Company directors will now be required to create an identification number through myGovID that stays with them for life as the government moves to crack down on illegal phoenixing.
Illegal phoenixing occurs when "a new company, for little or no value, continues the business of an existing company that has been liquidated or otherwise abandoned to avoid paying outstanding debts, which can include taxes, creditors and employee entitlements," according to ASIC.
The identification number, also known as director ID, is a unique 15-digit identifier that existing company directors will need to apply for by September 2022 in order to avoid a civil penalty of up to $1.1 million.
It is the first public beta service to be offered by the Australian Business Register Services (ABRS), which is consolidating 32 business registers under the modernising business registers program.
The ABRS, which is overseen by the Australian Taxation Office and the Australian Securities and Investments Commission, has been delivered as part of the modernising business registers program that kicked off back in 2017.
The program received more than half the $800 million set aside for the government’s digital economy strategy in last year’s budget.
Minister for Superannuation, Financial Services and the Digital Economy Jane Hume on Monday said the director ID will reduce illegal activity, while paving the way for “streamlined experiences in the future”.
“Director ID will help to create a fairer business environment by improving data integrity, creating greater confidence in director’s identities, and allowing earlier identification of director involvement in unlawful practices, such as illegal phoenix activity,” she said
“Director ID will help to prevent false and fraudulent director identities, which ensures business owners doing the right thing get a fair go.”
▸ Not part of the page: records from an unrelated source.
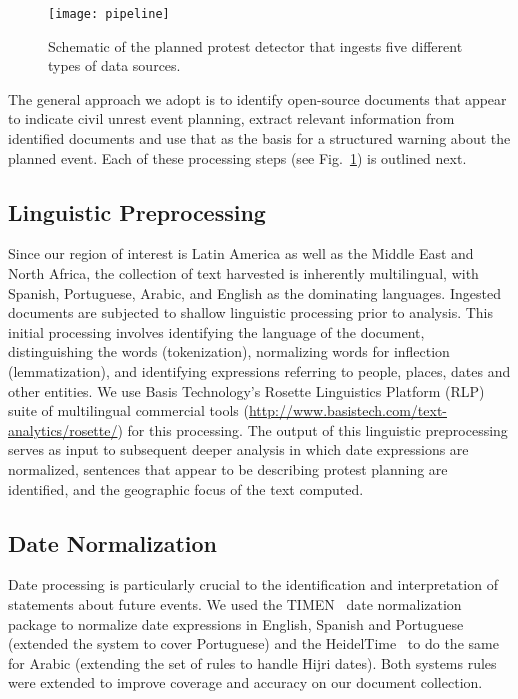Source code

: 
\begin{figure}
\texttt{[image: pipeline]}
\caption{Schematic of the planned protest detector that ingests five
different types of data sources.}
\label{flowchart}
\end{figure}
The general approach we adopt is to identify open-source documents that
appear to indicate civil unrest event planning, extract relevant
information from identified documents and use that as the basis for a
structured warning about the planned event. 
Each of these processing steps (see Fig.~\ref{flowchart}) is outlined
next.

\subsection{Linguistic Preprocessing}
Since our region of interest is Latin America as well as the Middle East
and North Africa, the collection of text harvested is inherently
multilingual, with Spanish, Portuguese, Arabic, and English as the
dominating languages. Ingested documents are subjected to shallow
linguistic processing prior to analysis.  This initial processing
involves identifying the language of the document, distinguishing the
words (tokenization), normalizing words for inflection (lemmatization),
and identifying expressions referring to people, places, dates and other
entities.  We use Basis Technology's Rosette Linguistics Platform (RLP)
suite of multilingual commercial tools
(\url{http://www.basistech.com/text-analytics/rosette/}) for this
processing.  The output of this linguistic preprocessing serves as input
to subsequent deeper analysis in which date expressions are normalized,
sentences that appear to be describing protest planning are identified,
and the geographic focus of the text computed.

\subsection{Date Normalization}
Date processing is particularly crucial to the identification and
interpretation of statements about future events. We used the
TIMEN~\cite{LlorensDGS12} date normalization package to normalize date
expressions in English, Spanish and Portuguese (extended the system to
cover Portuguese) and the HeidelTime~\cite{strotgen2014time} to do the
same for Arabic (extending the set of rules to handle Hijri dates).
Both systems rules were extended to improve coverage and accuracy on our
document collection.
Existing Corporations Act directors will have until November 30 2022 to apply for a director ID, while existing Corporations (Aboriginal and Torres Strait Islander) Act directors will have November 30 2023.
New Corporations Act directors will have 28 days to apply from the date of their appointment until April 2022, from which time they'll be expected to apply for a director ID before they are appointed.
Directors are being asked to create a myGovID digital identity before applying for a director ID, though there is also an option for directors to apply for an ID over the phone or using a paper form.
Hume said the application process has been “rigorously tested” during private beta and that testing and trials would continue in the live environment now that it has reached public beta.
According to the Treasury Laws Amendment (Registries Modernisation and Other Measures) bill 2019, directors that fail to apply for an ID face a maximum penalty of 5000 units or $1.1 million.
In September, the ATO began trialling face verification technology in its myGov digital identity credentialing app to allow users to create a “strong” identity for the first time.
Users wanting a strong myGovID are required to verify their passport, birth certificate or citizenship certificate and driver’s licence or Medicare card.
Directors will be able to create either a standard or strong identity.